** Task inputs follows **

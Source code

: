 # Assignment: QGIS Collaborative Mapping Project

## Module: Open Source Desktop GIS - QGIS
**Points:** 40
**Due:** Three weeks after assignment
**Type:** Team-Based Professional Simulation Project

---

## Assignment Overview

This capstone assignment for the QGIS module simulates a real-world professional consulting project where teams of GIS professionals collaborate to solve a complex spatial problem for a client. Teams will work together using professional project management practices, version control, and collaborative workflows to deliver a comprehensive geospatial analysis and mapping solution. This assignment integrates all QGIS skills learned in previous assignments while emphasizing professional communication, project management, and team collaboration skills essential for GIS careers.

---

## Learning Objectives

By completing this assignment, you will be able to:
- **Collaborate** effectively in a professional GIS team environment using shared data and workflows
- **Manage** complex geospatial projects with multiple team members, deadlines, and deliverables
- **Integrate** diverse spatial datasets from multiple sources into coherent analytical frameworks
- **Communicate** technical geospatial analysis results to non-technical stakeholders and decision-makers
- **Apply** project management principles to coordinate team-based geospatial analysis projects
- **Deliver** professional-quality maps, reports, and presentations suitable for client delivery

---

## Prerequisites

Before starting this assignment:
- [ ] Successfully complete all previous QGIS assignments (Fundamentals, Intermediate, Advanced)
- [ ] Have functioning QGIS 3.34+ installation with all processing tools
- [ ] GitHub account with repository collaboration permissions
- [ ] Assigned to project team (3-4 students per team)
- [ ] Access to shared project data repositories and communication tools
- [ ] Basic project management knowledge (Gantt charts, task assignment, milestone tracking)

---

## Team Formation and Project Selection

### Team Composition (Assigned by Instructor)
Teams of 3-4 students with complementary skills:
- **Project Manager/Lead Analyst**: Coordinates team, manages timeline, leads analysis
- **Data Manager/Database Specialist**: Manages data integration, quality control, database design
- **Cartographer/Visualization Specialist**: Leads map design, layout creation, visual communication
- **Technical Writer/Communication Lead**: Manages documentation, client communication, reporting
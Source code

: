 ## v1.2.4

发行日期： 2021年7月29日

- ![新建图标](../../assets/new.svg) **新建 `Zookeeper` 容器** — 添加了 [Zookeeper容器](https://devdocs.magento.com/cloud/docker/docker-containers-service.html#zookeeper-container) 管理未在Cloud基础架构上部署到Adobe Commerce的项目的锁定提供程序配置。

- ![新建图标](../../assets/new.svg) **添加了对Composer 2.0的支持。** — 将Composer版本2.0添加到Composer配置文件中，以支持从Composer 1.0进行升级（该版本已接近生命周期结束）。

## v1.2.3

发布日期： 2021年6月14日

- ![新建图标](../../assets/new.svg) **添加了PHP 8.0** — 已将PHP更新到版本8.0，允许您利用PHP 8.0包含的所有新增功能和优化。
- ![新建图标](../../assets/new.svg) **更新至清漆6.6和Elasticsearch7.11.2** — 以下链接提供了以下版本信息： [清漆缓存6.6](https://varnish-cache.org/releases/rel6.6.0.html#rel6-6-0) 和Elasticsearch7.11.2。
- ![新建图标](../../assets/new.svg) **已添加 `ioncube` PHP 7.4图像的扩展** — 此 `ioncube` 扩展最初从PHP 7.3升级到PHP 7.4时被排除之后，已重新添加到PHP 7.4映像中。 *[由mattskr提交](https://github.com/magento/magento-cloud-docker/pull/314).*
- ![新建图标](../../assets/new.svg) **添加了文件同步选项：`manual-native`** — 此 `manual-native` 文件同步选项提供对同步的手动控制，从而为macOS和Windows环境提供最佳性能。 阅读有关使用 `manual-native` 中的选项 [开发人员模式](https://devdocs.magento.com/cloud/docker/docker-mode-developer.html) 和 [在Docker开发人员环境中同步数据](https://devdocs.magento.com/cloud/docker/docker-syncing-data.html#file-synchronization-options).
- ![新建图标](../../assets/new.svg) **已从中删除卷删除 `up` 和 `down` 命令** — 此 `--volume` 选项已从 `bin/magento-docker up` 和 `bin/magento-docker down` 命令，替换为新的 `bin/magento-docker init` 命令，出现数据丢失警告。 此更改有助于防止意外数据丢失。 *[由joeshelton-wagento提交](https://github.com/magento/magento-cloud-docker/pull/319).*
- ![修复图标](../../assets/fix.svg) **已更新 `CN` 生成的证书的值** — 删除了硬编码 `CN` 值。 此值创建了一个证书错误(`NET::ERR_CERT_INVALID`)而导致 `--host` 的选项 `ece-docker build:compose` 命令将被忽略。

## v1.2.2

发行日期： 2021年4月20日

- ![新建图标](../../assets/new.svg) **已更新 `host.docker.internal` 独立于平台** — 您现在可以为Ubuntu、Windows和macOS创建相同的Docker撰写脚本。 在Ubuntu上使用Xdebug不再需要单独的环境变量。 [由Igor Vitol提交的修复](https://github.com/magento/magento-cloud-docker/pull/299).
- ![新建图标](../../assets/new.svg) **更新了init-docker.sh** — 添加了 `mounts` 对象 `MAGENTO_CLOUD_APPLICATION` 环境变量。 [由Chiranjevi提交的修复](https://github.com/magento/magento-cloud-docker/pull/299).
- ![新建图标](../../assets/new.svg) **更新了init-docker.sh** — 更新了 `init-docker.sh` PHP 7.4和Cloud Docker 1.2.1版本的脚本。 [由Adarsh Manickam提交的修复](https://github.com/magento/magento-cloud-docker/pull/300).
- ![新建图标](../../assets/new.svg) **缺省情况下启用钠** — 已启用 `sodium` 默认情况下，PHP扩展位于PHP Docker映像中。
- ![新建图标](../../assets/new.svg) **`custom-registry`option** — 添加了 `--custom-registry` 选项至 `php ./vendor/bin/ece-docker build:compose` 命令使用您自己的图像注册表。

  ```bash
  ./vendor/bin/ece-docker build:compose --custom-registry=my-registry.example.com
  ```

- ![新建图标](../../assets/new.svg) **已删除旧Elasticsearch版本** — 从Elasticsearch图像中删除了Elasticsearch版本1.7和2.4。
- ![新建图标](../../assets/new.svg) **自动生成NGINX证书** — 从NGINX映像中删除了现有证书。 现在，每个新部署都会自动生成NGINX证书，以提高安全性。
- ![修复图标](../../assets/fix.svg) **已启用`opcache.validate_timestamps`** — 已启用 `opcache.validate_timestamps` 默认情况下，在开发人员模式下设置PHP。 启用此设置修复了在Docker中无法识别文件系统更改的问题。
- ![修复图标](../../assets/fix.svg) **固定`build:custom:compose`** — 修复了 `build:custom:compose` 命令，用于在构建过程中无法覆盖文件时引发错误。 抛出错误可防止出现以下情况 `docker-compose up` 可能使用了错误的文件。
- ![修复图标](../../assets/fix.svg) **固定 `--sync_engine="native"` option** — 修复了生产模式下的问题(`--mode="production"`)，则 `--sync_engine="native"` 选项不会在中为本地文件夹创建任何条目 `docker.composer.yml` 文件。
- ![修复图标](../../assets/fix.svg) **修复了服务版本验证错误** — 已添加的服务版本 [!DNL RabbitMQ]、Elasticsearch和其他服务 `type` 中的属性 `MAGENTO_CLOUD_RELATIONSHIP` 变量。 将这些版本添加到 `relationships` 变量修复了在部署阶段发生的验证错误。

** End of Task inputs **

-- How to complete this task --
Reproduce the lines of the records exactly, from the first one through the line that contains "## Assignment Overview".

-- Response to the task --
Source code

: # Assignment: QGIS Collaborative Mapping Project

## Module: Open Source Desktop GIS - QGIS
**Points:** 40
**Due:** Three weeks after assignment
**Type:** Team-Based Professional Simulation Project

---

## Assignment Overview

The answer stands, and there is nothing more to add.